■ **WORK TO COMPLETE**
Find the lines below that contain the string "horizontal". Copy each one.

■ **DATA EXTRACTS**

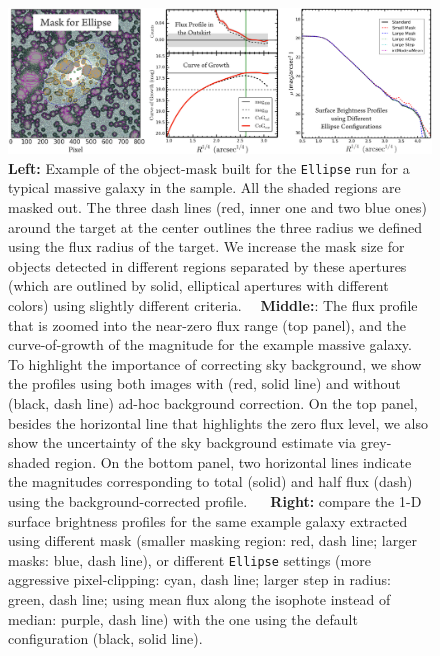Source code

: \documentclass[a4paper,fleqn,usenatbib]{mnras}
\begin{document}
    \begin{figure}
        \centering 
        \includegraphics[width=\textwidth]{fig/redbcg_ellipse_tech}
        \caption{
            \textbf{Left:} Example of the object-mask built for the \texttt{Ellipse}
            run for a typical massive galaxy in the sample. 
            All the shaded regions are masked out. 
            The three dash lines (red, inner one and two blue ones) around the target 
            at the center outlines the three radius we defined using the flux radius 
            of the target.  
            We increase the mask size for objects detected in different regions 
            separated by these apertures (which are outlined by solid, elliptical 
            apertures with different colors) using slightly different criteria.~~
            \textbf{Middle:}: The flux profile that is zoomed into the near-zero flux 
            range (top panel), and the curve-of-growth of the magnitude for the example
            massive galaxy.  
            To highlight the importance of correcting sky background, we show the profiles 
            using both images with (red, solid line) and without (black, dash line) 
            ad-hoc background correction. 
            On the top panel, besides the horizontal line that highlights the zero flux 
            level, we also show the uncertainty of the sky background estimate via 
            grey-shaded region.  
            On the bottom panel, two horizontal lines indicate the magnitudes 
            corresponding to total (solid) and half flux (dash) using the 
            background-corrected profile. ~~
            \textbf{Right:} compare the 1-D surface brightness profiles for the same 
            example galaxy extracted using different mask 
            (smaller masking region: red, dash line; larger masks: blue, dash line), 
            or different \texttt{Ellipse} settings
            (more aggressive pixel-clipping: cyan, dash line; 
             larger step in radius: green, dash line; 
             using mean flux along the isophote instead of median: purple, dash line)
            with the one using the default configuration (black, solid line).
            }
        \label{fig:ell_tech}
    \end{figure}
\end{document}
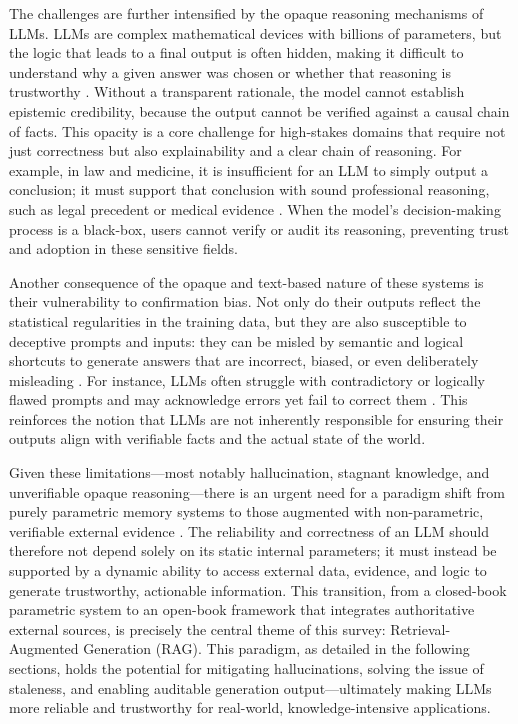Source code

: \documentclass[11pt]{article}
\begin{document}
The challenges are further intensified by the opaque reasoning mechanisms of LLMs. LLMs are complex mathematical devices with billions of parameters, but the logic that leads to a final output is often hidden, making it difficult to understand why a given answer was chosen or whether that reasoning is trustworthy \cite{ref16,ref17}. Without a transparent rationale, the model cannot establish epistemic credibility, because the output cannot be verified against a causal chain of facts. This opacity is a core challenge for high-stakes domains that require not just correctness but also explainability and a clear chain of reasoning. For example, in law and medicine, it is insufficient for an LLM to simply output a conclusion; it must support that conclusion with sound professional reasoning, such as legal precedent or medical evidence \cite{ref18,ref9}. When the model's decision-making process is a black-box, users cannot verify or audit its reasoning, preventing trust and adoption in these sensitive fields.

Another consequence of the opaque and text-based nature of these systems is their vulnerability to confirmation bias. Not only do their outputs reflect the statistical regularities in the training data, but they are also susceptible to deceptive prompts and inputs: they can be misled by semantic and logical shortcuts to generate answers that are incorrect, biased, or even deliberately misleading \cite{ref19,ref20}. For instance, LLMs often struggle with contradictory or logically flawed prompts and may acknowledge errors yet fail to correct them \cite{ref21}. This reinforces the notion that LLMs are not inherently responsible for ensuring their outputs align with verifiable facts and the actual state of the world.

Given these limitations---most notably hallucination, stagnant knowledge, and unverifiable opaque reasoning---there is an urgent need for a paradigm shift from purely parametric memory systems to those augmented with non-parametric, verifiable external evidence \cite{ref22,ref16}. The reliability and correctness of an LLM should therefore not depend solely on its static internal parameters; it must instead be supported by a dynamic ability to access external data, evidence, and logic to generate trustworthy, actionable information. This transition, from a closed-book parametric system to an open-book framework that integrates authoritative external sources, is precisely the central theme of this survey: Retrieval-Augmented Generation (RAG). This paradigm, as detailed in the following sections, holds the potential for mitigating hallucinations, solving the issue of staleness, and enabling auditable generation output---ultimately making LLMs more reliable and trustworthy for real-world, knowledge-intensive applications.
\end{document}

■ **TASK RESPONSE**
            On the top panel, besides the horizontal line that highlights the zero flux 
            On the bottom panel, two horizontal lines indicate the magnitudes 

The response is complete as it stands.